Faces of the Industry: Jasper Diederiks

Sales Manager – Heartland Truss
President of the Missouri Truss Fabricators Association

“To do what we do, you’ve got to have a passion for it...that I do have.”

How did you get into the component manufacturing industry?

“I started with PG Lumber in a country that was then called Rhodesia.” Jasper says that was around 1970, and when PG bought a truss plant, his career “just grew from there.”

“When everything went south in Rhodesia and it became Zimbabwe, we basically packed up and moved to South Africa, where Louis Joubert and I started Selati Roof Trusses.” The company grew, Jasper says, and soon had branches in four different cities, including Tzaneen where he ran the plant. In the late 1980s, he started his own truss company and lumber yard. In the early 2000s, he sold the business, moved to the US and joined Heartland. “So I’ve been around in the truss industry for a while!”

What is different between building trusses in Africa and building trusses in North America?
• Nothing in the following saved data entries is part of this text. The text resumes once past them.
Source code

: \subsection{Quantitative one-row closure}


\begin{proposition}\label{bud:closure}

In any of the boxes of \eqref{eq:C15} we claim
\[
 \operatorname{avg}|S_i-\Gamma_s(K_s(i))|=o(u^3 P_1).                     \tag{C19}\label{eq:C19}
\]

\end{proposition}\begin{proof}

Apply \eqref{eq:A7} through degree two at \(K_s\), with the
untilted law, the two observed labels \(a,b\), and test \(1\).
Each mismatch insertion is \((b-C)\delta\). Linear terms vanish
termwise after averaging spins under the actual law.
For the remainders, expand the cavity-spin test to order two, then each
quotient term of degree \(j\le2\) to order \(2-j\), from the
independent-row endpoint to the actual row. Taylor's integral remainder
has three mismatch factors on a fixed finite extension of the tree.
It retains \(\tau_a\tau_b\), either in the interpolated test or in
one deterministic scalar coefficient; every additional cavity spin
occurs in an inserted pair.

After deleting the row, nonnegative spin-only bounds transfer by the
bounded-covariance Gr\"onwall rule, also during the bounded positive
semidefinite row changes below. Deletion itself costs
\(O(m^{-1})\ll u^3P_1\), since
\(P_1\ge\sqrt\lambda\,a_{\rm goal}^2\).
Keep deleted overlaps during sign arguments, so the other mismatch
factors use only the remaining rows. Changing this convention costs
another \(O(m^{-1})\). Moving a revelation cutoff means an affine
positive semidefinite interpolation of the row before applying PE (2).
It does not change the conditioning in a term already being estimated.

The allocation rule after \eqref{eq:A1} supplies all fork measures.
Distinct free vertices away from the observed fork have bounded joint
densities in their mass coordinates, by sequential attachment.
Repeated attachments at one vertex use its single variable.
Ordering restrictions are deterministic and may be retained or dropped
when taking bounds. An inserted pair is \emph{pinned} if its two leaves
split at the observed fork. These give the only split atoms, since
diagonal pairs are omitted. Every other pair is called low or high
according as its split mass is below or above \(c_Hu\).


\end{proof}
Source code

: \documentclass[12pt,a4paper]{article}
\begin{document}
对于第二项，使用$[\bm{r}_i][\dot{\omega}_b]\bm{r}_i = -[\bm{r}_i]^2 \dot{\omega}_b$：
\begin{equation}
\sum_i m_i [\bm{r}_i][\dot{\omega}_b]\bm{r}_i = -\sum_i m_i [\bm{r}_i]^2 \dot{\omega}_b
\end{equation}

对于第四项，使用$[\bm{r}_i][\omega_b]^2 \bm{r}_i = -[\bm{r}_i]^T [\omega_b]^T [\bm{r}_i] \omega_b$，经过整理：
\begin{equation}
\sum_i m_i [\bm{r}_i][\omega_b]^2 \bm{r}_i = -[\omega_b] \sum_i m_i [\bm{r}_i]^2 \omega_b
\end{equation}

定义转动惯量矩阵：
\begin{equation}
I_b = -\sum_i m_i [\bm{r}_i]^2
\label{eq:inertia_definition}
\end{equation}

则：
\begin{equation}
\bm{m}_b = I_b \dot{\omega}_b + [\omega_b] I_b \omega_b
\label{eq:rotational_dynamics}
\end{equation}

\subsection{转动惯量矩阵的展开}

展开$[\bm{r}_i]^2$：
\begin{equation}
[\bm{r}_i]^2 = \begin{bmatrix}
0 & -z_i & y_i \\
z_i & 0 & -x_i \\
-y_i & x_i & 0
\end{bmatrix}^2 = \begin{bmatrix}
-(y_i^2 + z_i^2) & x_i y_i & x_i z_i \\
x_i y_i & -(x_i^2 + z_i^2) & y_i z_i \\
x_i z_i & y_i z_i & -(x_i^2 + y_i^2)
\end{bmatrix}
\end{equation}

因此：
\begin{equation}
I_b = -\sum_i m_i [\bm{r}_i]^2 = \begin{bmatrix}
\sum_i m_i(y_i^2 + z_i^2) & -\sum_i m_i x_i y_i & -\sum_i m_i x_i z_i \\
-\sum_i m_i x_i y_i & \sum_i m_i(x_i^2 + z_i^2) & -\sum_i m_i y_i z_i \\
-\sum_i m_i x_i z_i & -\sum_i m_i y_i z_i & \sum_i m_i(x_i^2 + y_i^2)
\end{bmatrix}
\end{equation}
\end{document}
“Basically, trusses are trusses.” They’re “triangulated frames that we use to sustain loads in the air,” Jasper explains. “Is there a difference between here and anywhere else in the world? Not really.”

Truss design has changed (“I go back to the old Texas Instruments days,” Jasper says, when everything was done by hand with calculators, plastic slide rules and printed catalogs listing design values), but it’s remarkably similar across continents. Some truss designers worry most about snow loads while others are more concerned with the impact of thunderstorms, “but the same criteria apply wherever you’re making trusses. It’s all about how you put the triangles together.”
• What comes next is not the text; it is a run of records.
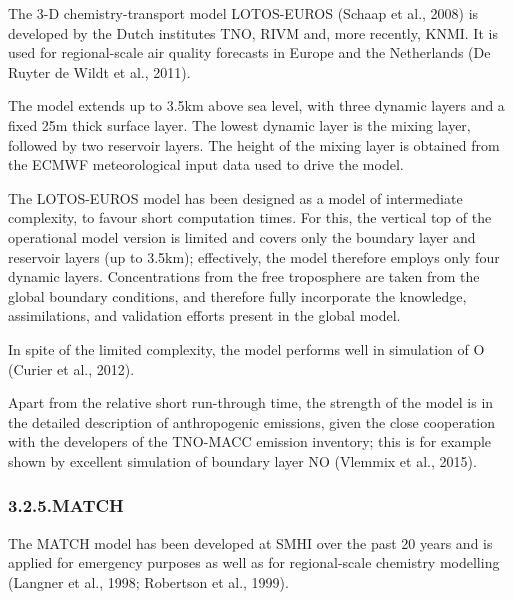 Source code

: \documentclass[9pt]{report}
\begin{document}
\noindent{}The 3-D chemistry-transport model LOTOS-EUROS (Schaap et al., 2008) is developed by the Dutch institutes TNO, RIVM and, more recently, KNMI.
It is used for regional-scale air quality forecasts in Europe and the Netherlands (De Ruyter de Wildt et al., 2011).%

The model extends up to 3.5km above sea level, with three dynamic layers and a ﬁxed 25m thick surface layer. 
The lowest dynamic layer is the mixing layer, followed by two reservoir layers. 
The height of the mixing layer is obtained from the ECMWF meteorological input data used to drive the model.%

The LOTOS-EUROS model has been designed as a model of intermediate complexity, to favour short computation times. 
For this, the vertical top of the operational model version is limited and covers only the boundary layer and reservoir layers (up to 3.5km); effectively, the model therefore employs only four dynamic layers. 
Concentrations from the free troposphere are taken from the global boundary conditions, and therefore fully incorporate the knowledge, assimilations, and validation efforts present in the global model.%

In spite of the limited complexity, the model performs well in simulation of O (Curier et al., 2012).%

Apart from the relative short run-through time, the strength of the model is in the detailed description of anthropogenic emissions, given the close cooperation with the developers of the TNO-MACC emission inventory; this is for example shown by excellent simulation of boundary layer NO (Vlemmix et al., 2015).%

\subsubsection{3.2.5.\hspace*{0.5em}MATCH}\label{sec-match}%

\noindent{}The MATCH model has been developed at SMHI over the past 20 years and is applied for emergency purposes as well as for regional-scale chemistry modelling (Langner et al., 1998; Robertson et al., 1999).%
\end{document}
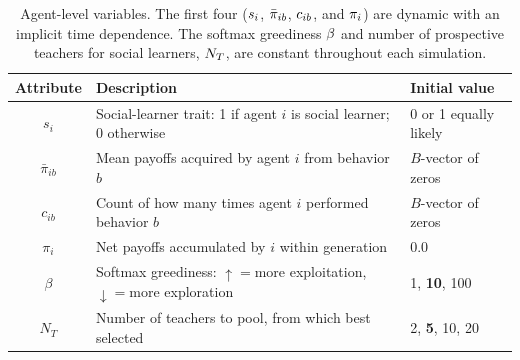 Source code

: \documentclass[letterpaper,11.5pt]{scrartcl}
\begin{document}

\begin{table}[h]
  \vspace{2em}
  \caption{Agent-level variables. The first four ($\protect s_i$, $\protect
    \bar\pi_{ib}$, $\protect c_{ib}$,
  and $\protect \pi_i$) are dynamic with an implicit time dependence. The softmax
greediness $\protect \beta$ and number of prospective teachers for social learners,
$\protect N_T$, are constant throughout each simulation.}
    \label{tab:modelParameters}
    \centering \hspace{-1em}
    \begin{tabular}{cp{4.5in}p{1.25in}} \toprule

        Attribute & Description & Initial value \\ 

        \midrule  

        $s_i$  & Social-learner trait: 1 if agent $i$ is social learner; 0 otherwise & 0
        or 1 equally likely \\

        $\bar\pi_{ib}$ & Mean payoffs acquired by agent $i$ from behavior $b$
                       & $B$-vector of zeros \\

        $c_{ib}$ & Count of how many times agent $i$ performed behavior $b$ 
              & $B$-vector of zeros \\

        $\pi_i$ & Net payoffs accumulated by $i$ within generation & 0.0 \\

        $\beta$ & Softmax greediness: $\uparrow=$more exploitation, $\downarrow=$more
                    exploration 
               & 1, \textbf{10}, 100 \\
        
        $N_T$    & Number of teachers to pool, from which best selected 
                 & 2, \textbf{5}, 10, 20  \\

        \bottomrule
    \end{tabular}
\end{table}
\end{document}
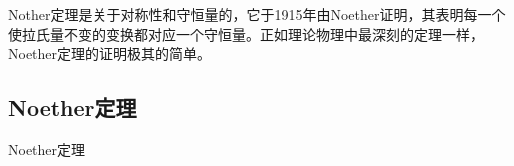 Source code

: 
Nother定理是关于对称性和守恒量的，它于1915年由Noether证明，其表明每一个使拉氏量不变的变换都对应一个守恒量。正如理论物理中最深刻的定理一样，Noether定理的证明极其的简单。

\subsection{Noether定理}
\begin{theorem}{Noether定理}

\end{theorem}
Jasper points out that, “whether you’re sitting on a computer in South Africa or in Australia or in England, you’re basically using very similar programs.” The expertise that the industry has developed has, for the most part, been shared all over the world.

Where is the industry headed?

“The good news is we’re growing! We’re making much more progress now than five years ago. Slowly but surely, the framers are getting used to using components instead stick framing.” Jasper notes that turnover among framers has been a challenge for the construction industry, but has had some benefit for component manufacturers. Because many experienced framers retired or left the industry during the downturn, some markets now suffer from “very little framing knowledge.” Components are an ideal solution: a pre-assembled, engineered product that lets framers thrive without extensive academic knowledge of or practical experience with building design.
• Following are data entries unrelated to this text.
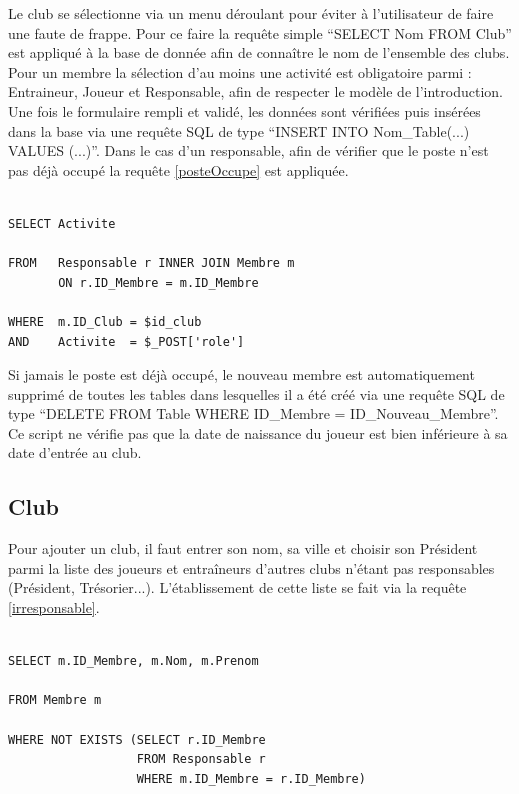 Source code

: \documentclass[a4paper»,8pt,french,fleqn]{report}
\begin{document}
Le club se sélectionne via un menu déroulant pour éviter à l'utilisateur de faire une faute de frappe. Pour ce faire la requête simple ``SELECT Nom FROM Club'' est appliqué à la base de donnée afin de connaître le nom de l'ensemble des clubs. \\

 Pour un membre la sélection d'au moins une activité est obligatoire parmi : Entraineur, Joueur et Responsable, afin de respecter le modèle de l'introduction. Une fois le formulaire rempli et validé, les données sont vérifiées puis insérées dans la base via une requête SQL de type ``INSERT INTO Nom\_Table(...) VALUES (...)''. Dans le cas d'un responsable, afin de vérifier que le poste n'est pas déjà occupé la requête \ref{posteOccupe} est appliquée.

\begin{lstlisting}

SELECT Activite

FROM   Responsable r INNER JOIN Membre m
       ON r.ID_Membre = m.ID_Membre

WHERE  m.ID_Club = $id_club
AND    Activite  = $_POST['role']

\end{lstlisting}  

Si jamais le poste est déjà occupé, le nouveau membre est automatiquement supprimé de toutes les tables dans lesquelles il a été créé via une requête SQL de type ``DELETE FROM Table WHERE ID\_Membre = ID\_Nouveau\_Membre''. Ce script ne vérifie pas que la date de naissance du joueur est bien inférieure à sa date d'entrée au club.

\subsection{Club}
Pour ajouter un club, il faut entrer son nom, sa ville et choisir son Président parmi la liste des joueurs et entraîneurs d'autres clubs n'étant pas responsables (Président, Trésorier...). L'établissement de cette liste se fait via la requête \ref{irresponsable}.

\begin{lstlisting}

SELECT m.ID_Membre, m.Nom, m.Prenom 

FROM Membre m

WHERE NOT EXISTS (SELECT r.ID_Membre 
                  FROM Responsable r 
                  WHERE m.ID_Membre = r.ID_Membre)

\end{lstlisting}  
\end{document}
“Stick framing is slowly disappearing—which is great. Framed components and trusses make it easier for everybody in the industry to put things together in a quicker time and in a more professional way so that the end user is better protected by an engineered product.”

What’s your favorite part about being in this industry?

“My passion in the industry is to teach young people and to be a mentor. There’s quite a few youngsters that I’ve helped, and they’ve been quite successful.” He goes to high schools and trade schools and partners with the local home builders’ association to talk with students about an alternative to the low-wage service sector on the one hand and the university degree path on the other. In between, says Jasper, lies
“a beautiful gap” and “a wonderful industry.”

“There’s a wonderful opportunity for young people in this,” Jasper says. He worries about those who commit time and money to college degrees that they don’t end up needing. “A lot of young people,” Jasper says, spend time at a university only to realize “I can do much better working with my hands. This is what gives me satisfaction. This is what I want.”

What’s the focus—for you, your company, or your chapter—in maintaining a thriving industry?

“We, as members, do give a lot of our own private time—and our company injects a lot of time, effort and money—into whatever it takes to make us all better and to share the knowledge that we have and that we develop from day to day.” Sharing knowledge and helping build enthusiasm is part of everything Jasper does: he’s spent a decade or more leading his local SBCA chapter, he’s set up an ongoing workshop series to teach building inspectors in his county how to read truss placement diagrams and layouts, and he’s taking steps to reach even further. “We’re trying to get more people doing apprenticeships,” he says, so that the next generation in the framing industry will start with a good understanding of components.